O pedido de licença foi protocolado pelo próprio vice-prefeito e aprovado com 17 votos favoráveis. O presidente da Casa, Daniel Laranjeira (PSD), não votou, enquanto o vereador Ceará (União) esteve ausente. Com o afastamento, o cargo de vice permanece vago e, em eventuais ausências do prefeito Zezé Gomes (Republicanos), a representação do Executivo ficará sob responsabilidade de Laranjeira.

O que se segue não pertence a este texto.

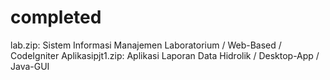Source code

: # completed
lab.zip: Sistem Informasi Manajemen Laboratorium / Web-Based / CodeIgniter
Aplikasipjt1.zip: Aplikasi Laporan Data Hidrolik / Desktop-App / Java-GUI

A Operação Coffee Break também levou à exoneração de outros dois secretários e de uma ex-diretora da Prefeitura de Hortolândia. Segundo a PF, os investigados teriam influenciado processos para liberar verbas e firmar contratos milionários em favor da empresa Life Educacional, com sede em Piracicaba. A Prefeitura de Sumaré também aparece no escopo das apurações.
Contratos sob suspeita
Grande parte dos contratos investigados envolve a compra de livros paradidáticos e sistemas de informática voltados à rede municipal de ensino. As negociações teriam impulsionado um salto expressivo no capital social da Life Educacional, que passou de R$ 300 mil em 2022 para R$ 34 milhões em 2024.
A defesa de Cafu informou que está analisando os autos e deverá solicitar a reversão da prisão preventiva.
CEI será instalada e deve aprofundar investigações
Além da atuação da Polícia Federal, a Câmara de Hortolândia aprovou a abertura de uma CEI (Comissão Especial de Inquérito) para apurar possíveis fraudes em licitações, suspeitas de superfaturamento, favorecimento indevido e eventual desvio de recursos públicos. A comissão será composta por três membros e um suplente e terá prazo inicial de 90 dias — prorrogável — para concluir os trabalhos.